Figure 1. MSM estimates of spawning biomass of walleye pollock from the Eastern Bering sea (blue line) and projections of unfished and 40% unfished biomass from MSM (solid and dashed blue lines, respectively), Ecosim (orange lines), and the 2011 stock assessment (horizontal gray bar).
Multispecies Stock Assessment Modeling (MSM) is a three-species model of some of the most productive stocks and key predators in the Bering Sea – walleye pollock, Pacific cod, and arrowtooth flounder.
Their biological interactions may influence natural mortality estimates and subsequent harvest recommendations. Thus, MSM is a logical tool for implementing ecosystem-based management of fisheries resources in the Bering Sea.
MSM combines traditional catch-at-age stock assessment models with multispecies virtual population analysis models (MSVPA) in a statistical framework and uses abundance and diet data to estimate fishing mortality, recruitment, stock size, and predation mortality.

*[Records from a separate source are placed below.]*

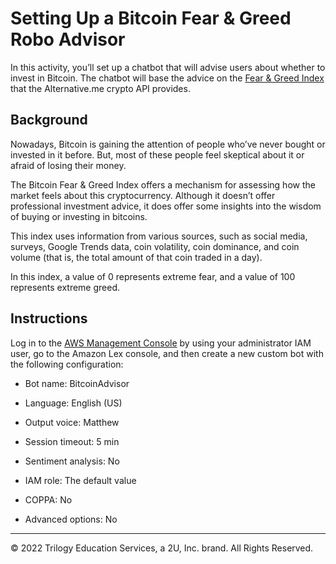 # Setting Up a Bitcoin Fear & Greed Robo Advisor

In this activity, you’ll set up a chatbot that will advise users about whether to invest in Bitcoin. The chatbot will base the advice on the [Fear & Greed Index](https://alternative.me/crypto/fear-and-greed-index/) that the Alternative.me crypto API provides.

## Background

Nowadays, Bitcoin is gaining the attention of people who’ve never bought or invested in it before. But, most of these people feel skeptical about it or afraid of losing their money.

The Bitcoin Fear & Greed Index offers a mechanism for assessing how the market feels about this cryptocurrency. Although it doesn’t offer professional investment advice, it does offer some insights into the wisdom of buying or investing in bitcoins.

This index uses information from various sources, such as social media, surveys, Google Trends data, coin volatility, coin dominance, and coin volume (that is, the total amount of that coin traded in a day).

In this index, a value of 0 represents extreme fear, and a value of 100 represents extreme greed.

## Instructions

Log in to the [AWS Management Console](https://aws.amazon.com/console/​​) by using your administrator IAM user, go to the Amazon Lex console, and then create a new custom bot with the following configuration:

* Bot name: BitcoinAdvisor

* Language: English (US)

* Output voice: Matthew

* Session timeout: 5 min

* Sentiment analysis: No

* IAM role: The default value

* COPPA: No

* Advanced options: No

---

© 2022 Trilogy Education Services, a 2U, Inc. brand. All Rights Reserved.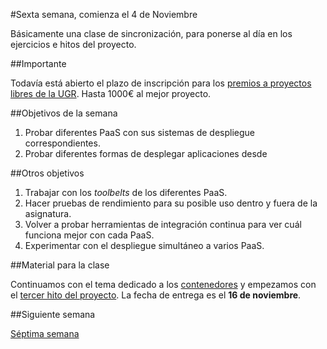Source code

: #Sexta semana, comienza el 4 de Noviembre

Básicamente una clase de sincronización, para ponerse al día en los ejercicios e hitos del proyecto.

##Importante

Todavía está abierto el plazo de inscripción para los 
[premios a proyectos libres de la UGR](http://osl.ugr.es/bases-de-los-premios-a-proyectos-libres-de-la-ugr/). Hasta
1000€ al mejor proyecto. 

##Objetivos de la semana

1. Probar diferentes PaaS con sus sistemas de despliegue correspondientes.
2. Probar diferentes formas de desplegar aplicaciones desde 


##Otros objetivos

1. Trabajar con los *toolbelts* de los diferentes PaaS.
2. Hacer pruebas de rendimiento para su posible uso dentro y fuera de la asignatura.
3. Volver a probar herramientas de integración continua para ver cuál funciona mejor con cada PaaS.
4. Experimentar con el despliegue simultáneo a varios PaaS.

##Material para la clase

Continuamos con el tema dedicado a los
[contenedores](http://jj.github.io/IV/documentos/temas/PaaS)
y empezamos con el
[tercer hito del proyecto](https://github.com/JJ/IV/blob/master/documentos/practicas/3.PaaS.md). La
fecha de entrega es el **16 de noviembre**. 

##Siguiente semana

[Séptima semana](7-semana.md)
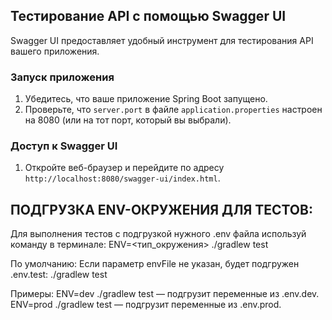 
## Тестирование API с помощью Swagger UI

Swagger UI предоставляет удобный инструмент для тестирования API вашего приложения.

### Запуск приложения

1. Убедитесь, что ваше приложение Spring Boot запущено.
2. Проверьте, что `server.port` в файле `application.properties`  настроен на 8080 (или на тот порт, который вы выбрали).

### Доступ к Swagger UI

1. Откройте веб-браузер и перейдите по адресу `http://localhost:8080/swagger-ui/index.html`.

## ПОДГРУЗКА ENV-ОКРУЖЕНИЯ ДЛЯ ТЕСТОВ:

Для выполнения тестов с подгрузкой нужного .env файла используй команду в терминале:
ENV=<тип_окружения> ./gradlew test

По умолчанию: Если параметр envFile не указан, будет подгружен .env.test:
./gradlew test

Примеры:
ENV=dev ./gradlew test — подгрузит переменные из .env.dev.
ENV=prod ./gradlew test — подгрузит переменные из .env.prod.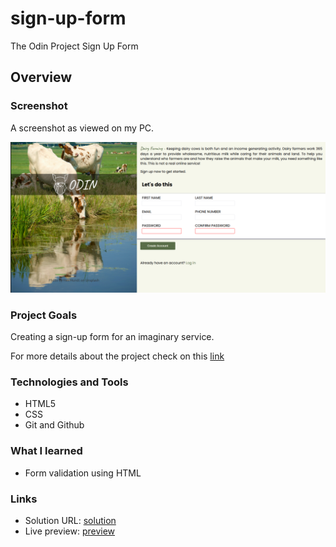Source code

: # sign-up-form

The Odin Project Sign Up Form

## Overview

### Screenshot

A screenshot as viewed on my PC.

![signUpForm](/assets/signUpForm.png)

### Project Goals

Creating a sign-up form for an imaginary service.

For more details about the project check on this [link](https://www.theodinproject.com/lessons/node-path-intermediate-html-and-css-sign-up-form#project-solution)

### Technologies and Tools

- HTML5
- CSS
- Git and Github

### What I learned

- Form validation using HTML

### Links

- Solution URL: [solution](https://github.com/Pc-Kirui/sign-up-form)
- Live preview: [preview](https://pc-kirui.github.io/sign-up-form/)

MSM typically models the latter as a series of functional bioenergetics responses to derive temperature-dependent predator rations. Since MSM can capture critical threshold effects that characterize many ecological interactions, such an approach also provides a statistical framework to evaluate and manage both the direct and indirect effects of fisheries harvest on multiple species.
Figure 2. Daily size-dependent ration estimates for walleye pollock, Pacific cod, and arrowtooth flounder from the eastern Bering Sea. Shaded gray polygons represent the mean proportional weight of stomachs (gray dots; g stomach / g body weight), as compared to digestion corrected values (green lines; "livingston"), von Bertalanffy consumption estimates from two different fitting methods (blue and red lines), and Wisconsin bioenergetic model estimates (solid red lines).
Additionally, we used projections of the model to derive biological reference points (BRPs) for various harvest control rule approaches under variable climatic conditions. In particular, we have generated projections for the three species under various target harvest rates including 1) no fishing and 2) fishing to 40% of the unfished spawning biomass.
Model predictions were compared to single species assessments from 2011 as well as Ecosim predictions for the Bering Sea (Fig. 1). We are currently synthesizing results for publication.
As part of the MSM modeling effort we have also been conducting comparative analyses of annual predator rations estimated from 1) digestive corrections applied to the data, 2) von Bertalanffy derived estimates of consumption, and 3) estimates from Wisconsin bioenergetic models for the three species (Fig. 2).
Various ration estimates are compared to data from the food habits database and provide indices of predation pressure over time. These results are part of a manuscript currently in preparation.